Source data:
::::::::::

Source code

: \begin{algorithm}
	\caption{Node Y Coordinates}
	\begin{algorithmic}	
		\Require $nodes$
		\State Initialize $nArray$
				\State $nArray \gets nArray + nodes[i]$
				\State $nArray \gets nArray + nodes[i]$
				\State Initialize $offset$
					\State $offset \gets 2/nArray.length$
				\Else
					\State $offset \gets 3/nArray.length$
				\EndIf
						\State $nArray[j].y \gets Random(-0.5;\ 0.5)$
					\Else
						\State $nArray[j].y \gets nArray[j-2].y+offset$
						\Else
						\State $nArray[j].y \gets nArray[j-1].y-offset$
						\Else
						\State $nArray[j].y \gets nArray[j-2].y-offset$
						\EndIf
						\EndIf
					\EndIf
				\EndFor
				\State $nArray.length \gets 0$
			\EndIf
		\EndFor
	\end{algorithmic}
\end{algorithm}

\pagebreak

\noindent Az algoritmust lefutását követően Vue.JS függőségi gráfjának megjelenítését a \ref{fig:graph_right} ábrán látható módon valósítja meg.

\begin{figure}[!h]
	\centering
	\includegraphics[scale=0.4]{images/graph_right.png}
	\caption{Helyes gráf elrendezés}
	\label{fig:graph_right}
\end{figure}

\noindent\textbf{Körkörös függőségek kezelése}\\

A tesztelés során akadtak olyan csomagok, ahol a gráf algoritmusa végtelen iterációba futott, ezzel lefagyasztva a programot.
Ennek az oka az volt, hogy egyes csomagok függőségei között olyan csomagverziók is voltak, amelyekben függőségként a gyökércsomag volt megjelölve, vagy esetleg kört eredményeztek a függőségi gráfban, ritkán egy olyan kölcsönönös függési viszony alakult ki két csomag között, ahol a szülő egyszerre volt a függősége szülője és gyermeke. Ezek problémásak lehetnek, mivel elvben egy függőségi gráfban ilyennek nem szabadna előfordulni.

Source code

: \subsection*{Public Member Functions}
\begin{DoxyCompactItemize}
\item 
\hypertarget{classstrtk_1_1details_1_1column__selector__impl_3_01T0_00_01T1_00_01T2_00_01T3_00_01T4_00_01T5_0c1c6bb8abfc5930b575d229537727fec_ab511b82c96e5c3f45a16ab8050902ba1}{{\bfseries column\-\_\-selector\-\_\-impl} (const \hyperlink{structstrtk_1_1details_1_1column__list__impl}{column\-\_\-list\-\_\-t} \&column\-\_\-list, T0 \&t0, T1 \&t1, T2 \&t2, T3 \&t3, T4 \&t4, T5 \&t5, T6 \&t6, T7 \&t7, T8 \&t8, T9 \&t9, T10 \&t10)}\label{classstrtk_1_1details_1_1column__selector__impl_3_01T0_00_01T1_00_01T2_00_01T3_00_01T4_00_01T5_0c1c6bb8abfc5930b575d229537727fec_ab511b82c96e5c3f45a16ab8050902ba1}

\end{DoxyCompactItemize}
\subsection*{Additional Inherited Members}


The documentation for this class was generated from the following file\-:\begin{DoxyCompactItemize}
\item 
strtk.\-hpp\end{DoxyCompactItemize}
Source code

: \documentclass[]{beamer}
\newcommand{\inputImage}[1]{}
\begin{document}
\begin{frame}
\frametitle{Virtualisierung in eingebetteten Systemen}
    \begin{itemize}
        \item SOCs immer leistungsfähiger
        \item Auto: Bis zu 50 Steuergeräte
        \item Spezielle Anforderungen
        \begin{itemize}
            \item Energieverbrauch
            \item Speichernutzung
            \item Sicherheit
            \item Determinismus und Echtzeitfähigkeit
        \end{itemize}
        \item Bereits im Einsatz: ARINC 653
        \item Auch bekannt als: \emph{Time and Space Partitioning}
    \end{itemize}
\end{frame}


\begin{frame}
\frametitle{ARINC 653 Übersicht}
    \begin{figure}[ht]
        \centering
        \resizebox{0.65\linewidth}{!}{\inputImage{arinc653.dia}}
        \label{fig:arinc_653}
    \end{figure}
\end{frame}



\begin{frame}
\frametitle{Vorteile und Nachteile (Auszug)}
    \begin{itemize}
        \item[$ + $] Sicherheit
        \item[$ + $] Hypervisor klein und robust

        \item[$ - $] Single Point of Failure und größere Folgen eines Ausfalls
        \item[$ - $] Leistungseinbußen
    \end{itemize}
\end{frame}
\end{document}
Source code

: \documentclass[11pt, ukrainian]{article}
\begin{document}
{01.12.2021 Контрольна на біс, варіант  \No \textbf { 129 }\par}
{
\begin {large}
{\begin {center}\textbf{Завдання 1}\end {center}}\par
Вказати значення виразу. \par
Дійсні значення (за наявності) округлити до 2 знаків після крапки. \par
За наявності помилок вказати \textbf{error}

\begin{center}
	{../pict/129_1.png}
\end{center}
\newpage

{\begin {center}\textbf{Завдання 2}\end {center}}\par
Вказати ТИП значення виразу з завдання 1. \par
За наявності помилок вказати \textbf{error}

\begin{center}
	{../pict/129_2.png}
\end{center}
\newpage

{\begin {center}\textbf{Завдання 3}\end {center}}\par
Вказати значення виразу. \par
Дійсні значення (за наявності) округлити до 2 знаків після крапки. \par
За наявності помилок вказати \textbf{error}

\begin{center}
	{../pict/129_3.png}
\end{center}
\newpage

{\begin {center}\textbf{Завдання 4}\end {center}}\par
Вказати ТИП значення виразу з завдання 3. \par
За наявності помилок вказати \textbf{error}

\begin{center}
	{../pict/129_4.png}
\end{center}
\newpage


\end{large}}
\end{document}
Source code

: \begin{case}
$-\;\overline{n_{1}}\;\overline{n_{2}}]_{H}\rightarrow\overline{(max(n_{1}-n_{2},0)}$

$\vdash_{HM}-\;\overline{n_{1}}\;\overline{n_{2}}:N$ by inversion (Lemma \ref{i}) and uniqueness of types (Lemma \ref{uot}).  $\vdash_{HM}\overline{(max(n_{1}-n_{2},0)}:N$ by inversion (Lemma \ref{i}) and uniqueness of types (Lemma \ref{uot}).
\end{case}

::::::::::

### Prompt:
If the word "DoxyCompactItemize" appears in a line above, copy that line.

### Response to the task:
\begin{DoxyCompactItemize}
\end{DoxyCompactItemize}
The documentation for this class was generated from the following file\-:\begin{DoxyCompactItemize}
strtk.\-hpp\end{DoxyCompactItemize}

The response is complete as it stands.